Task brief: For the records below, report how many lines include "equation", with no accompanying text.

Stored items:
━━━━━━━━━━━━━━━━━━━━
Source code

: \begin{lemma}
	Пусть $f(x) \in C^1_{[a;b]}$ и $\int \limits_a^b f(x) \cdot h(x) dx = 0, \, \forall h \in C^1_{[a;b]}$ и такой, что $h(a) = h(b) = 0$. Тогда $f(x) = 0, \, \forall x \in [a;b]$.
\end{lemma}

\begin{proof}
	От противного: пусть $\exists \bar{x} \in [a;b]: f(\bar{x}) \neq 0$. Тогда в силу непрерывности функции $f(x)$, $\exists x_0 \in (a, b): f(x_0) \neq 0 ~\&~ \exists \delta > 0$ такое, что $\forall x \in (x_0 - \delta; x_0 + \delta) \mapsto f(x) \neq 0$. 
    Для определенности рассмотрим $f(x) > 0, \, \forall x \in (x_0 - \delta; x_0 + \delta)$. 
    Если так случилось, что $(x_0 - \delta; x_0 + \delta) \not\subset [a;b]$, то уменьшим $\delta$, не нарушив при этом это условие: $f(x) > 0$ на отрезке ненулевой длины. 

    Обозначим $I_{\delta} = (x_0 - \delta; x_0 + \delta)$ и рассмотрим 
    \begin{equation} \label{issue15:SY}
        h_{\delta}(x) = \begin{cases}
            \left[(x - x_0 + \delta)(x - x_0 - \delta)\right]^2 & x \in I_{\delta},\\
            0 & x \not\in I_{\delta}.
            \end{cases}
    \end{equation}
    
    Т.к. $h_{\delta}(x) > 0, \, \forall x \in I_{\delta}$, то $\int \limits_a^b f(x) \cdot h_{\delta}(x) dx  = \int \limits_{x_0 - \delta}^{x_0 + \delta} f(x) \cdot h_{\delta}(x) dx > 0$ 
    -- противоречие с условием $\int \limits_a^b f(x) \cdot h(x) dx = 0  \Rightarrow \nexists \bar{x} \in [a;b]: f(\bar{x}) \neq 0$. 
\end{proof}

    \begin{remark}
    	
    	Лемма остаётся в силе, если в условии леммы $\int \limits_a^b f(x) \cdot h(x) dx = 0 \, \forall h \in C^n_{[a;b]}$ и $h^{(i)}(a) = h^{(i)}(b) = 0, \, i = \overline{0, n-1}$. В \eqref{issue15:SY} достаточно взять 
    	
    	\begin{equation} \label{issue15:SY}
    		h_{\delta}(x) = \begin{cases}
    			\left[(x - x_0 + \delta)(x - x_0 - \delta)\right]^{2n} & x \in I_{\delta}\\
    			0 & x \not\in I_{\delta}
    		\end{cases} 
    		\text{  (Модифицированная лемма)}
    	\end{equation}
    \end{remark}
━━━━━━━━━━━━━━━━━━━━
Output below: 4